Task details:
Please write out every entry below exactly, leaving out any pictures.

Data provided:
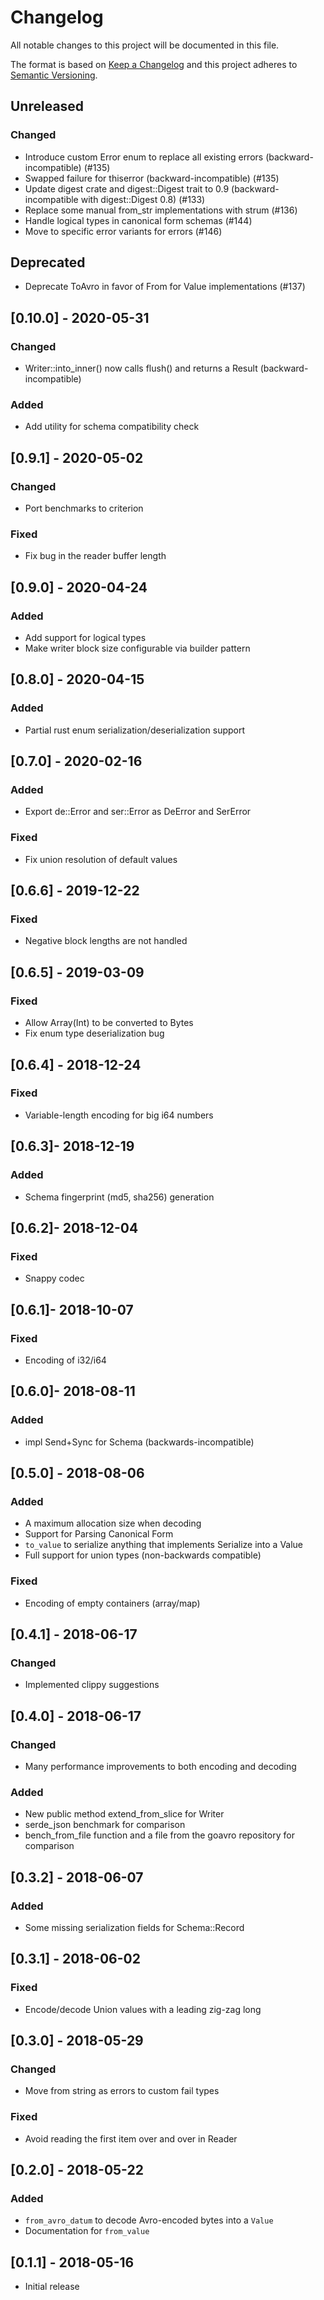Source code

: # Changelog
All notable changes to this project will be documented in this file.

The format is based on [Keep a Changelog](http://keepachangelog.com/en/1.0.0/)
and this project adheres to [Semantic Versioning](https://semver.org/spec/v2.0.0.html).

## Unreleased
### Changed
- Introduce custom Error enum to replace all existing errors (backward-incompatible) (#135)
- Swapped failure for thiserror (backward-incompatible) (#135)
- Update digest crate and digest::Digest trait to 0.9 (backward-incompatible with digest::Digest 0.8) (#133)
- Replace some manual from_str implementations with strum (#136)
- Handle logical types in canonical form schemas (#144)
- Move to specific error variants for errors (#146)

## Deprecated
- Deprecate ToAvro in favor of From<T> for Value implementations (#137)

## [0.10.0] - 2020-05-31
### Changed
- Writer::into_inner() now calls flush() and returns a Result (backward-incompatible)

### Added
- Add utility for schema compatibility check

## [0.9.1] - 2020-05-02
### Changed
- Port benchmarks to criterion

### Fixed
- Fix bug in the reader buffer length

## [0.9.0] - 2020-04-24
### Added
- Add support for logical types
- Make writer block size configurable via builder pattern

## [0.8.0] - 2020-04-15
### Added
- Partial rust enum serialization/deserialization support

## [0.7.0] - 2020-02-16
### Added
- Export de::Error and ser::Error as DeError and SerError

### Fixed
- Fix union resolution of default values

## [0.6.6] - 2019-12-22
### Fixed
- Negative block lengths are not handled

## [0.6.5] - 2019-03-09
### Fixed
- Allow Array(Int) to be converted to Bytes
- Fix enum type deserialization bug

## [0.6.4] - 2018-12-24
### Fixed
- Variable-length encoding for big i64 numbers

## [0.6.3]- 2018-12-19
### Added
- Schema fingerprint (md5, sha256) generation

## [0.6.2]- 2018-12-04
### Fixed
- Snappy codec

## [0.6.1]- 2018-10-07
### Fixed
- Encoding of i32/i64

## [0.6.0]- 2018-08-11
### Added
- impl Send+Sync for Schema (backwards-incompatible)

## [0.5.0] - 2018-08-06
### Added
- A maximum allocation size when decoding
- Support for Parsing Canonical Form
- `to_value` to serialize anything that implements Serialize into a Value
- Full support for union types (non-backwards compatible)
### Fixed
- Encoding of empty containers (array/map)

## [0.4.1] - 2018-06-17
### Changed
- Implemented clippy suggestions

## [0.4.0] - 2018-06-17
### Changed
- Many performance improvements to both encoding and decoding
### Added
- New public method extend_from_slice for Writer
- serde_json benchmark for comparison
- bench_from_file function and a file from the goavro repository for comparison

## [0.3.2] - 2018-06-07
### Added
- Some missing serialization fields for Schema::Record

## [0.3.1] - 2018-06-02
### Fixed
- Encode/decode Union values with a leading zig-zag long

## [0.3.0] - 2018-05-29
### Changed
- Move from string as errors to custom fail types

### Fixed
- Avoid reading the first item over and over in Reader

## [0.2.0] - 2018-05-22
### Added
- `from_avro_datum` to decode Avro-encoded bytes into a `Value`
- Documentation for `from_value`

## [0.1.1] - 2018-05-16
- Initial release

Answer area:
Source code

: # Changelog
All notable changes to this project will be documented in this file.

The format is based on [Keep a Changelog](http://keepachangelog.com/en/1.0.0/)
and this project adheres to [Semantic Versioning](https://semver.org/spec/v2.0.0.html).

## Unreleased
### Changed
- Introduce custom Error enum to replace all existing errors (backward-incompatible) (#135)
- Swapped failure for thiserror (backward-incompatible) (#135)
- Update digest crate and digest::Digest trait to 0.9 (backward-incompatible with digest::Digest 0.8) (#133)
- Replace some manual from_str implementations with strum (#136)
- Handle logical types in canonical form schemas (#144)
- Move to specific error variants for errors (#146)

## Deprecated
- Deprecate ToAvro in favor of From<T> for Value implementations (#137)

## [0.10.0] - 2020-05-31
### Changed
- Writer::into_inner() now calls flush() and returns a Result (backward-incompatible)

### Added
- Add utility for schema compatibility check

## [0.9.1] - 2020-05-02
### Changed
- Port benchmarks to criterion

### Fixed
- Fix bug in the reader buffer length

## [0.9.0] - 2020-04-24
### Added
- Add support for logical types
- Make writer block size configurable via builder pattern

## [0.8.0] - 2020-04-15
### Added
- Partial rust enum serialization/deserialization support

## [0.7.0] - 2020-02-16
### Added
- Export de::Error and ser::Error as DeError and SerError

### Fixed
- Fix union resolution of default values

## [0.6.6] - 2019-12-22
### Fixed
- Negative block lengths are not handled

## [0.6.5] - 2019-03-09
### Fixed
- Allow Array(Int) to be converted to Bytes
- Fix enum type deserialization bug

## [0.6.4] - 2018-12-24
### Fixed
- Variable-length encoding for big i64 numbers

## [0.6.3]- 2018-12-19
### Added
- Schema fingerprint (md5, sha256) generation

## [0.6.2]- 2018-12-04
### Fixed
- Snappy codec

## [0.6.1]- 2018-10-07
### Fixed
- Encoding of i32/i64

## [0.6.0]- 2018-08-11
### Added
- impl Send+Sync for Schema (backwards-incompatible)

## [0.5.0] - 2018-08-06
### Added
- A maximum allocation size when decoding
- Support for Parsing Canonical Form
- `to_value` to serialize anything that implements Serialize into a Value
- Full support for union types (non-backwards compatible)
### Fixed
- Encoding of empty containers (array/map)

## [0.4.1] - 2018-06-17
### Changed
- Implemented clippy suggestions

## [0.4.0] - 2018-06-17
### Changed
- Many performance improvements to both encoding and decoding
### Added
- New public method extend_from_slice for Writer
- serde_json benchmark for comparison
- bench_from_file function and a file from the goavro repository for comparison

## [0.3.2] - 2018-06-07
### Added
- Some missing serialization fields for Schema::Record

## [0.3.1] - 2018-06-02
### Fixed
- Encode/decode Union values with a leading zig-zag long

## [0.3.0] - 2018-05-29
### Changed
- Move from string as errors to custom fail types

### Fixed
- Avoid reading the first item over and over in Reader

## [0.2.0] - 2018-05-22
### Added
- `from_avro_datum` to decode Avro-encoded bytes into a `Value`
- Documentation for `from_value`

## [0.1.1] - 2018-05-16
- Initial release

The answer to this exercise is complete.